When settling down to read a novel based on someone else’s genealogical history, there is always a niggling fear that it will be something like sitting through your neighbor’s vacation slide show, interesting to them but interminable to you. In the Blood is nothing like this. Being based on genealogical research, there is a certain amount of so-and-so beget so-and-so, who, despite being married to so-and-so beget so-and-so, but it is also a relatively fast-paced read based on a truly interesting character who also happens to find himself in gripping circumstances.

George Washington Skipper is amorous, to say the least, swept up in the Confederate spirit of the American Civil War, enlightened about the true doldrums of that (and probably every) war, discouraged by the perceived injustices of Reconstruction, and eventually the father of dozens of children by a variety of women, very few of whom he ever supported in any fashion. Ultimately, he is seen to be an even-minded good man, but he systematically wrongs woman after woman throughout the book. However, given the time in which he lived, it is, unfortunately, true that his actions may not have been as unusual as it seems to the modern reader.

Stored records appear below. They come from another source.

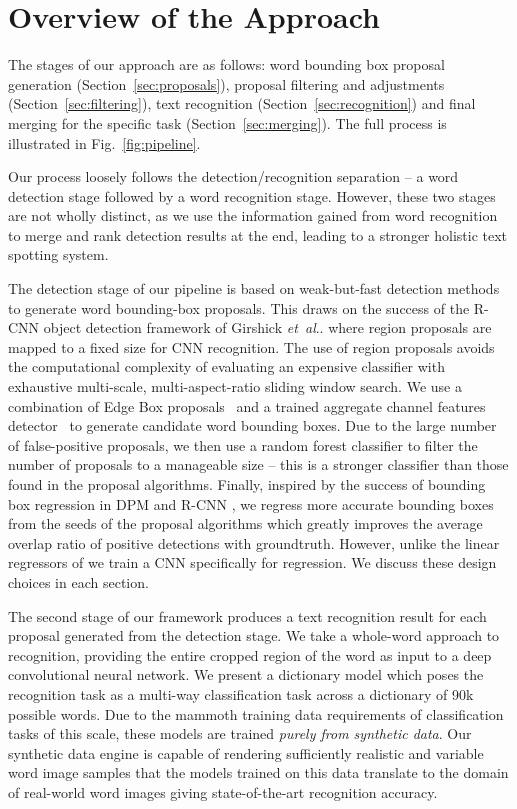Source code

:\documentclass[twocolumn]{svjour3}          \smartqed  \usepackage{epsfig}
\makeatletter
\DeclareRobustCommand\onedot{\futurelet\@let@token\@onedot}
\def\@onedot{\ifx\@let@token.\else.\null\fi\xspace}
\def\etal{\emph{et~al}\onedot}
\makeatother
\begin{document}
\section{Overview of the Approach}
\label{sec:approach}

The stages of our approach are as follows: word bounding box proposal generation (Section~\ref{sec:proposals}), proposal filtering and adjustments (Section~\ref{sec:filtering}), text recognition (Section~\ref{sec:recognition}) and final merging for the specific task (Section~\ref{sec:merging}). The full process is illustrated in Fig.~\ref{fig:pipeline}.


Our process loosely follows the detection/recognition separation -- a word detection stage followed by a word recognition stage. However, these two stages are not wholly distinct, as we use the information gained from word recognition to merge and rank detection results at the end, leading to a stronger holistic text spotting system.

The detection stage of our pipeline is based on weak-but-fast detection methods to generate word bounding-box proposals. This draws on the success of the R-CNN object detection framework of Girshick \etal \cite{Girshick14} where region proposals are mapped to a fixed size for CNN recognition. The use of region proposals avoids the computational complexity of evaluating an expensive classifier with exhaustive multi-scale, multi-aspect-ratio sliding window search. We use a combination of Edge Box proposals~\cite{Zitnick14} and a trained aggregate channel features detector~\cite{Dollar14} to generate candidate word bounding boxes. Due to the large number of false-positive proposals, we then use a random forest classifier to filter the number of proposals to a manageable size -- this is a stronger classifier than those found in the proposal algorithms. Finally, inspired by the success of bounding box regression in DPM \cite{Felzenszwalb10a} and R-CNN \cite{Girshick14}, we regress more accurate bounding boxes from the seeds of the proposal algorithms which greatly improves the average overlap ratio of positive detections with groundtruth. However, unlike the linear regressors of \cite{Felzenszwalb10a,Girshick14} we train a CNN specifically for regression. We discuss these design choices in each section.

The second stage of our framework produces a text recognition result for each proposal generated from the detection stage. We take a whole-word approach to recognition, providing the entire cropped region of the word as input to a deep convolutional neural network. We present a dictionary model which poses the recognition task as a multi-way classification task across a dictionary of 90k possible words. Due to the mammoth training data requirements of classification tasks of this scale, these models are trained \emph{purely from synthetic data}. Our synthetic data engine is capable of rendering sufficiently realistic and variable word image samples that the models trained on this data translate to the domain of real-world word images giving state-of-the-art recognition accuracy. 
\end{document}
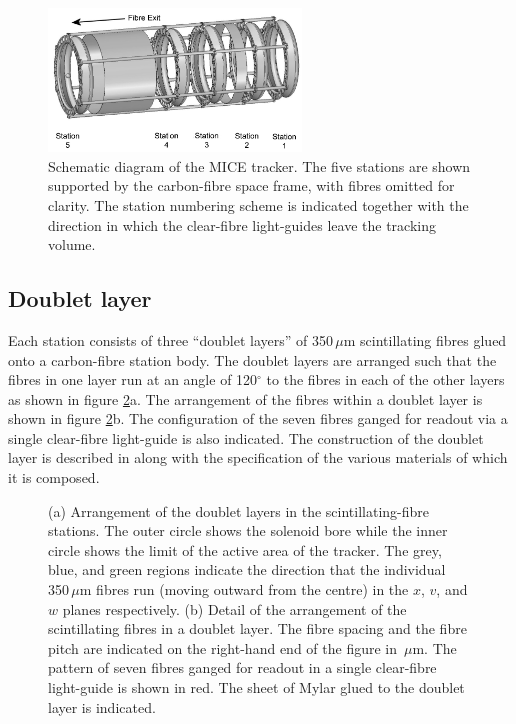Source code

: \begin{figure}
  \includegraphics[width=0.6\textwidth]{detectors/tracker/02-Definitions/Figures/StnNum.pdf}
  \caption{Schematic diagram of the MICE tracker. The five stations are shown supported by the carbon-fibre space frame, with fibres omitted for clarity. The station numbering scheme is indicated together with the direction in which the clear-fibre light-guides leave the tracking volume.}
  \label{Fig:StnNum}
\end{figure}

\subsection{Doublet layer}
\label{SubSect:DblLyr}

Each station consists of three ``doublet layers'' of 350\,$\mu$m scintillating fibres glued onto a carbon-fibre station body.   The doublet layers are arranged such that the fibres in one layer run at an angle of 120$^\circ$ to the fibres in each of the other layers as shown in figure \ref{Fig:DblLyr}a.   The arrangement of the fibres within a doublet layer is shown in figure \ref{Fig:DblLyr}b.   The configuration of the seven fibres ganged for readout via a single clear-fibre light-guide is also indicated. The construction of the doublet layer is described in \cite{TrackerPaper} along with the specification of the various materials of which it is composed.
\begin{figure}
  \caption{(a) Arrangement of the doublet layers in the scintillating-fibre  stations. The outer circle shows the solenoid bore while the inner circle shows the limit of the active area of the tracker. The grey, blue, and green regions indicate the direction that the individual 350\,$\mu$m fibres run (moving outward from the centre) in the $x$, $v$, and $w$ planes respectively. (b) Detail of the arrangement of the scintillating fibres in a doublet layer. The fibre spacing and the fibre pitch are indicated on the right-hand end of the figure in \,$\mu$m. The pattern of seven fibres ganged for readout in a single clear-fibre light-guide is shown in red. The sheet of Mylar glued to the doublet layer is indicated.}
  \label{Fig:DblLyr}
\end{figure}

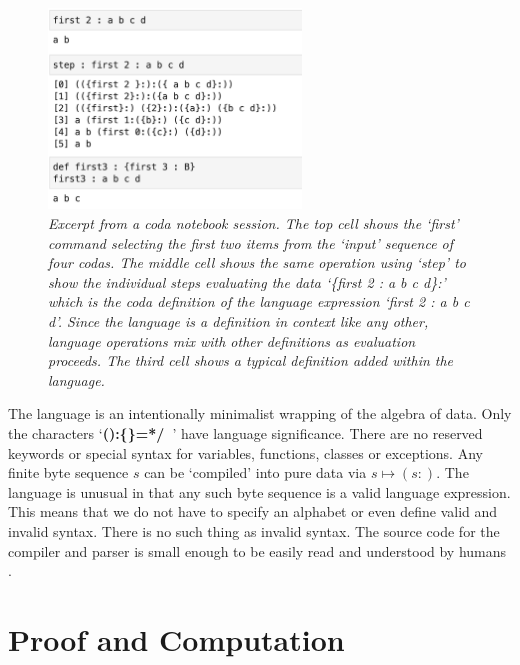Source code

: \documentclass[11pt]{article}
\begin{document}
\begin{figure}[h]
\centering
\includegraphics[width=0.6\textwidth]{fig1.png}
\caption{{\it Excerpt from a coda notebook session.  The top cell shows the `first' command selecting the first two items from the `input'
sequence of four codas.  The middle cell shows the same operation using `step' to  show the individual steps evaluating the
data `\{first 2 : a b c d\}:' which is the coda definition of the language expression `first 2 : a b c d'.  Since the language is a definition
in context like any other, language operations mix with other definitions as evaluation proceeds.  The third cell shows a typical definition added within the language.}}
\end{figure}

     The language is an intentionally minimalist wrapping of the algebra of data.
Only the characters `{\bf():\{\}=*/\ }' have language significance.  There are no reserved keywords or
special syntax for variables, functions, classes or exceptions.  Any finite byte sequence $s$ can be `compiled' into pure data via $s\mapsto (s:)$.  
The language is unusual in that any such byte sequence is a valid language expression.
This means that we do not have to specify an alphabet or even define valid and invalid syntax.  There is no such thing
as invalid syntax.  The source code for the compiler and parser is small enough to be easily read and understood by
humans \cite{github}.

\section{Proof and Computation}
\end{document}
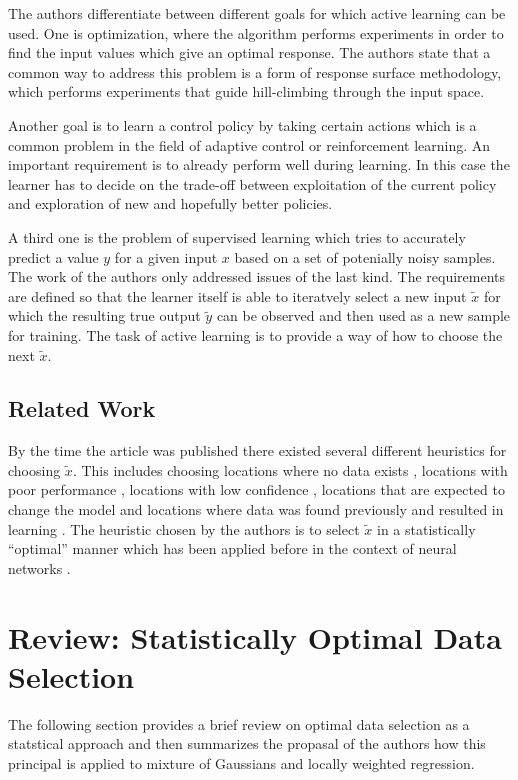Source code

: \documentclass{article}
\newcommand{\xt}{\tilde{x}}
\newcommand{\yt}{\tilde{y}}
\begin{document}
The authors differentiate between different goals for which active learning can be
used. One is optimization, where the algorithm performs experiments
in order to find the input values which give an optimal response. The authors
state that a common way to address this problem is a form of response surface
methodology\cite{box1987}, which performs experiments that guide hill-climbing
through the input space.

Another goal is to learn a control policy by taking certain actions which is
a common problem in the field of adaptive control or reinforcement learning.
An important requirement is to already perform well during learning. In
this case the learner has to decide on the trade-off between exploitation of
the current policy and exploration of new and hopefully better policies.

A third one is the problem of supervised learning which tries to accurately
predict a value $y$ for a given input $x$ based on a set of potenially noisy
samples. The work of the authors only addressed issues of the last kind.
The requirements are defined so that the learner itself is able to iteratvely select
a new input $\xt$ for which the resulting true output $\yt$ can be observed and
then used as a new sample for training. The task of active learning is to provide
a way of how to choose the next $\xt$.

\subsection{Related Work}
\label{sec:work}
By the time the article was published there existed several different heuristics
for choosing $\xt$. This includes choosing locations where no data exists
\cite{whitehead1991study}, locations with poor performance \cite{linden1993implementing},
locations with low confidence \cite{thrun1991active}, locations that are
expected to change the model \cite{cohn1994improving} and locations where data
was found previously and resulted in learning \cite{storck1995reinforcement}.
The heuristic chosen by the authors is to select $\xt$ in a statistically
``optimal'' manner which has been applied before in the context of neural
networks \cite{mackay1992information}.



\section{Review: Statistically Optimal Data Selection}
The following section provides a brief review on optimal data selection as
a statstical approach and then summarizes the propasal of the authors how
this principal is applied to mixture of Gaussians and locally weighted regression.
\end{document}
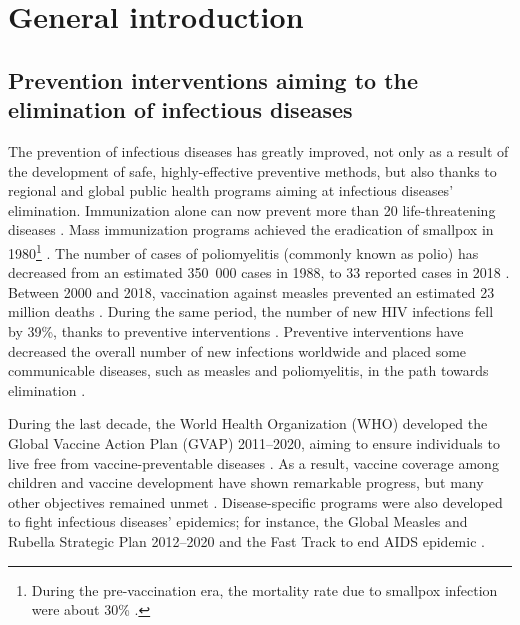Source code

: \chapter{General introduction} 
\label{Introduction} 


\section{Prevention interventions aiming to the elimination of infectious diseases}
\label{Intro:Prevention}

The prevention of infectious diseases has greatly improved, not only as a result of the development of safe, highly-effective preventive %
methods, but also thanks to regional and global public health programs aiming at infectious diseases' elimination. Immunization alone can now prevent more than 20 life-threatening diseases \cite[]{WHO_IA2030}. Mass immunization programs achieved the eradication of smallpox in 1980\footnote{During the pre-vaccination era, the mortality rate due to smallpox infection were about 30\% \cite[]{CDC_Smallpox2001}.} \cite[]{CDC_Smallpox2001}. The number of cases of poliomyelitis (commonly known as polio) has decreased from an estimated 350~000 cases in 1988, to 33 reported cases in 2018 \cite[]{WHO_Factsheet_Polio}. %
Between 2000 and 2018, vaccination against measles prevented an estimated 23 million deaths \cite[]{WHO_Factsheet_Measles}. During the same period, the number of new HIV infections fell by 39\%, thanks to preventive interventions \cite[]{WHO_Factsheet_HIV}. Preventive interventions have decreased the overall number of new infections worldwide \cite[]{CDC_10achievements} and placed some communicable diseases, such as measles and poliomyelitis, in the path towards elimination \cite[]{CDC_10achievements}. 
 
During the last decade, the World Health Organization (WHO) developed the Global Vaccine Action Plan (GVAP) 2011--2020, aiming to ensure individuals to live free from vaccine-preventable diseases \cite[]{GVAP_Review2020}. As a result, vaccine coverage among children and vaccine development have shown remarkable progress, but many other objectives remained unmet \cite[]{GVAP_Review2020}. Disease-specific programs were also developed to fight infectious diseases' epidemics; for instance, the Global Measles and Rubella Strategic Plan 2012--2020 \cite[]{WHO_MR2012} and the Fast Track to end AIDS epidemic \cite[]{UNAIDS_EndAIDS2011}. 

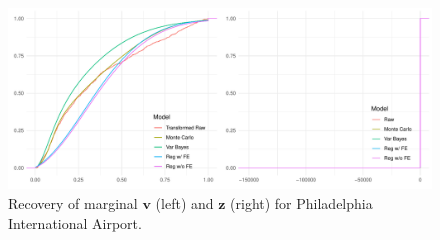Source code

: \begin{figure}[ht]
    \caption{Recovery of marginal $\bm{v}$ (left) and $\bm{z}$ (right) for 
        Philadelphia International Airport.
        \label{plot:marginal_pia}}
    \centering
    \includegraphics[width=\textwidth]{./plots/delaware_marginal_phil_ia}
\end{figure}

For me, there was also a special thrill. As a member of ‘the 10th’ in the Confederate Army, Washington and his cohorts marched back and forth through middle Tennessee. This is home turf for me and it was really interesting to hear about the skirmishes that happened in towns I’ve lived in and around.

For those who have an interest in the Civil War and the life of the average man (ie, not the famous names of the times) In the Blood is a definite recommended read. I think there is a tendency to idealize the past, and this book provides a refreshingly realistic look at a difficult period in American History. Check it out.